**DATA FOR PROCESSING:**

____

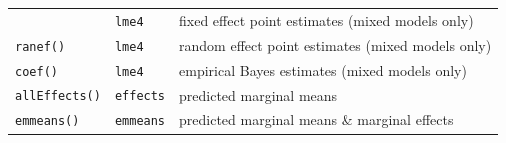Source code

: \documentclass[]{book}
\begin{document}
\begin{longtable}[]{@{}lll@{}}
\begin{minipage}[t]{0.16\columnwidth}
\end{minipage} & \begin{minipage}[t]{0.17\columnwidth}\raggedright\strut
\texttt{lme4}\strut
\end{minipage} & \begin{minipage}[t]{0.58\columnwidth}\raggedright\strut
fixed effect point estimates (mixed models only)\strut
\end{minipage}\tabularnewline
\begin{minipage}[t]{0.16\columnwidth}\raggedright\strut
\texttt{ranef()}\strut
\end{minipage} & \begin{minipage}[t]{0.17\columnwidth}\raggedright\strut
\texttt{lme4}\strut
\end{minipage} & \begin{minipage}[t]{0.58\columnwidth}\raggedright\strut
random effect point estimates (mixed models only)\strut
\end{minipage}\tabularnewline
\begin{minipage}[t]{0.16\columnwidth}\raggedright\strut
\texttt{coef()}\strut
\end{minipage} & \begin{minipage}[t]{0.17\columnwidth}\raggedright\strut
\texttt{lme4}\strut
\end{minipage} & \begin{minipage}[t]{0.58\columnwidth}\raggedright\strut
empirical Bayes estimates (mixed models only)\strut
\end{minipage}\tabularnewline
\begin{minipage}[t]{0.16\columnwidth}\raggedright\strut
\texttt{allEffects()}\strut
\end{minipage} & \begin{minipage}[t]{0.17\columnwidth}\raggedright\strut
\texttt{effects}\strut
\end{minipage} & \begin{minipage}[t]{0.58\columnwidth}\raggedright\strut
predicted marginal means\strut
\end{minipage}\tabularnewline
\begin{minipage}[t]{0.16\columnwidth}\raggedright\strut
\texttt{emmeans()}\strut
\end{minipage} & \begin{minipage}[t]{0.17\columnwidth}\raggedright\strut
\texttt{emmeans}\strut
\end{minipage} & \begin{minipage}[t]{0.58\columnwidth}\raggedright\strut
predicted marginal means \& marginal effects\strut

\end{minipage}
\end{longtable}
\end{document}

____

**TRY IT:** An exact, image-free transcription of all the records above is needed.

**SOLVED PROBLEM:**
Source code

: \documentclass[]{book}
\begin{document}
\begin{longtable}[]{@{}lll@{}}
\begin{minipage}[t]{0.16\columnwidth}
\end{minipage} & \begin{minipage}[t]{0.17\columnwidth}\raggedright\strut
\texttt{lme4}\strut
\end{minipage} & \begin{minipage}[t]{0.58\columnwidth}\raggedright\strut
fixed effect point estimates (mixed models only)\strut
\end{minipage}\tabularnewline
\begin{minipage}[t]{0.16\columnwidth}\raggedright\strut
\texttt{ranef()}\strut
\end{minipage} & \begin{minipage}[t]{0.17\columnwidth}\raggedright\strut
\texttt{lme4}\strut
\end{minipage} & \begin{minipage}[t]{0.58\columnwidth}\raggedright\strut
random effect point estimates (mixed models only)\strut
\end{minipage}\tabularnewline
\begin{minipage}[t]{0.16\columnwidth}\raggedright\strut
\texttt{coef()}\strut
\end{minipage} & \begin{minipage}[t]{0.17\columnwidth}\raggedright\strut
\texttt{lme4}\strut
\end{minipage} & \begin{minipage}[t]{0.58\columnwidth}\raggedright\strut
empirical Bayes estimates (mixed models only)\strut
\end{minipage}\tabularnewline
\begin{minipage}[t]{0.16\columnwidth}\raggedright\strut
\texttt{allEffects()}\strut
\end{minipage} & \begin{minipage}[t]{0.17\columnwidth}\raggedright\strut
\texttt{effects}\strut
\end{minipage} & \begin{minipage}[t]{0.58\columnwidth}\raggedright\strut
predicted marginal means\strut
\end{minipage}\tabularnewline
\begin{minipage}[t]{0.16\columnwidth}\raggedright\strut
\texttt{emmeans()}\strut
\end{minipage} & \begin{minipage}[t]{0.17\columnwidth}\raggedright\strut
\texttt{emmeans}\strut
\end{minipage} & \begin{minipage}[t]{0.58\columnwidth}\raggedright\strut
predicted marginal means \& marginal effects\strut

\end{minipage}
\end{longtable}
\end{document}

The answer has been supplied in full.